YOUR INSTRUCTIONS → Nothing but the exact text of the entries should appear in your answer; pictures stay out.
---
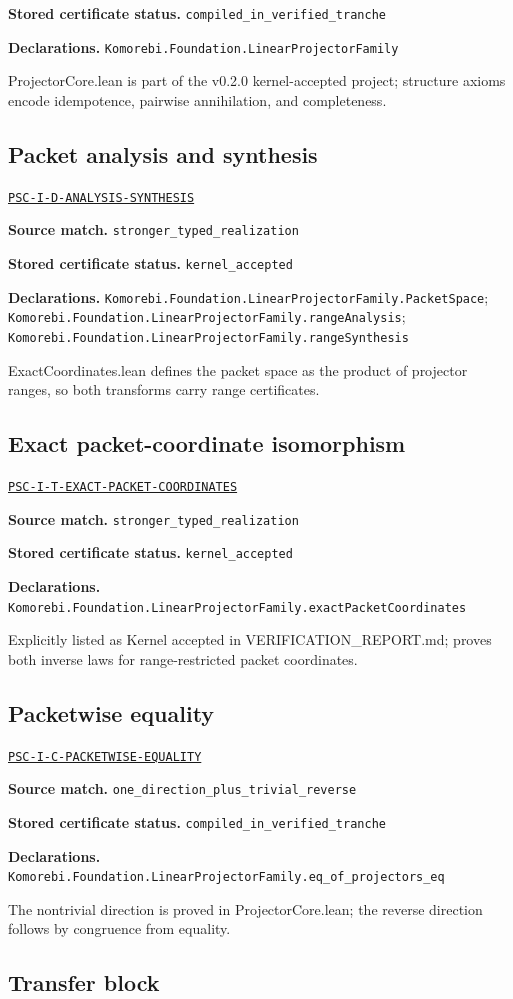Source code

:\documentclass[a4paper,11pt]{article}
\newcommand{\field}[2]{\par\smallskip\noindent\textbf{#1.} #2\par}
\begin{document}
\field{Stored certificate status}{\nolinkurl{compiled_in_verified_tranche}}
\field{Declarations}{\nolinkurl{Komorebi.Foundation.LinearProjectorFamily}}
ProjectorCore.lean is part of the v0.2.0 kernel-accepted project; structure axioms encode idempotence, pairwise annihilation, and completeness.
\subsection*{Packet analysis and synthesis}
\hyperref[rec:PSC-I-D-ANALYSIS-SYNTHESIS]{\nolinkurl{PSC-I-D-ANALYSIS-SYNTHESIS}}
\field{Source match}{\nolinkurl{stronger_typed_realization}}
\field{Stored certificate status}{\nolinkurl{kernel_accepted}}
\field{Declarations}{\nolinkurl{Komorebi.Foundation.LinearProjectorFamily.PacketSpace}; \nolinkurl{Komorebi.Foundation.LinearProjectorFamily.rangeAnalysis}; \nolinkurl{Komorebi.Foundation.LinearProjectorFamily.rangeSynthesis}}
ExactCoordinates.lean defines the packet space as the product of projector ranges, so both transforms carry range certificates.
\subsection*{Exact packet-coordinate isomorphism}
\hyperref[rec:PSC-I-T-EXACT-PACKET-COORDINATES]{\nolinkurl{PSC-I-T-EXACT-PACKET-COORDINATES}}
\field{Source match}{\nolinkurl{stronger_typed_realization}}
\field{Stored certificate status}{\nolinkurl{kernel_accepted}}
\field{Declarations}{\nolinkurl{Komorebi.Foundation.LinearProjectorFamily.exactPacketCoordinates}}
Explicitly listed as Kernel accepted in VERIFICATION\_REPORT.md; proves both inverse laws for range-restricted packet coordinates.
\subsection*{Packetwise equality}
\hyperref[rec:PSC-I-C-PACKETWISE-EQUALITY]{\nolinkurl{PSC-I-C-PACKETWISE-EQUALITY}}
\field{Source match}{\nolinkurl{one_direction_plus_trivial_reverse}}
\field{Stored certificate status}{\nolinkurl{compiled_in_verified_tranche}}
\field{Declarations}{\nolinkurl{Komorebi.Foundation.LinearProjectorFamily.eq_of_projectors_eq}}
The nontrivial direction is proved in ProjectorCore.lean; the reverse direction follows by congruence from equality.
\subsection*{Transfer block}
\end{document}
---
YOUR RESPONSE →
Source code

:\documentclass[a4paper,11pt]{article}
\newcommand{\field}[2]{\par\smallskip\noindent\textbf{#1.} #2\par}
\begin{document}
\field{Stored certificate status}{\nolinkurl{compiled_in_verified_tranche}}
\field{Declarations}{\nolinkurl{Komorebi.Foundation.LinearProjectorFamily}}
ProjectorCore.lean is part of the v0.2.0 kernel-accepted project; structure axioms encode idempotence, pairwise annihilation, and completeness.
\subsection*{Packet analysis and synthesis}
\hyperref[rec:PSC-I-D-ANALYSIS-SYNTHESIS]{\nolinkurl{PSC-I-D-ANALYSIS-SYNTHESIS}}
\field{Source match}{\nolinkurl{stronger_typed_realization}}
\field{Stored certificate status}{\nolinkurl{kernel_accepted}}
\field{Declarations}{\nolinkurl{Komorebi.Foundation.LinearProjectorFamily.PacketSpace}; \nolinkurl{Komorebi.Foundation.LinearProjectorFamily.rangeAnalysis}; \nolinkurl{Komorebi.Foundation.LinearProjectorFamily.rangeSynthesis}}
ExactCoordinates.lean defines the packet space as the product of projector ranges, so both transforms carry range certificates.
\subsection*{Exact packet-coordinate isomorphism}
\hyperref[rec:PSC-I-T-EXACT-PACKET-COORDINATES]{\nolinkurl{PSC-I-T-EXACT-PACKET-COORDINATES}}
\field{Source match}{\nolinkurl{stronger_typed_realization}}
\field{Stored certificate status}{\nolinkurl{kernel_accepted}}
\field{Declarations}{\nolinkurl{Komorebi.Foundation.LinearProjectorFamily.exactPacketCoordinates}}
Explicitly listed as Kernel accepted in VERIFICATION\_REPORT.md; proves both inverse laws for range-restricted packet coordinates.
\subsection*{Packetwise equality}
\hyperref[rec:PSC-I-C-PACKETWISE-EQUALITY]{\nolinkurl{PSC-I-C-PACKETWISE-EQUALITY}}
\field{Source match}{\nolinkurl{one_direction_plus_trivial_reverse}}
\field{Stored certificate status}{\nolinkurl{compiled_in_verified_tranche}}
\field{Declarations}{\nolinkurl{Komorebi.Foundation.LinearProjectorFamily.eq_of_projectors_eq}}
The nontrivial direction is proved in ProjectorCore.lean; the reverse direction follows by congruence from equality.
\subsection*{Transfer block}
\end{document}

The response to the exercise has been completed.